Segment Start: Data to process

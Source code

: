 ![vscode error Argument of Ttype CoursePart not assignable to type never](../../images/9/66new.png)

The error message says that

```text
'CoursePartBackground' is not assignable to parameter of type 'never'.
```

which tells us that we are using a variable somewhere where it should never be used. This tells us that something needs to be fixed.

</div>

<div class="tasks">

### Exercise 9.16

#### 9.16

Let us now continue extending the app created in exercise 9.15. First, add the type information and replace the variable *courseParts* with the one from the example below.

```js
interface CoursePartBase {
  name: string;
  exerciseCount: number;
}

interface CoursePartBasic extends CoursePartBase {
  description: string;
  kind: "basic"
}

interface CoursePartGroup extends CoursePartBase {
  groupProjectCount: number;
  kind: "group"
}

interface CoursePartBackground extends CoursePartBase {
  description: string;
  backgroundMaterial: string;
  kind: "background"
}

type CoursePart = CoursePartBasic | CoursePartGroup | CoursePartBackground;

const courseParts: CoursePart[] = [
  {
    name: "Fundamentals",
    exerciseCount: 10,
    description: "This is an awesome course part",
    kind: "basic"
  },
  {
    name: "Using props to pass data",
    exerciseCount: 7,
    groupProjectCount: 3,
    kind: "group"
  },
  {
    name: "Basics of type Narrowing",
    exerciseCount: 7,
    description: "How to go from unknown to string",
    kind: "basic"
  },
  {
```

Segment End: Data to process

• [What you need to do] Within the data, how many lines hold "CoursePartGroup"? Respond with only the number.

• [Response area] 2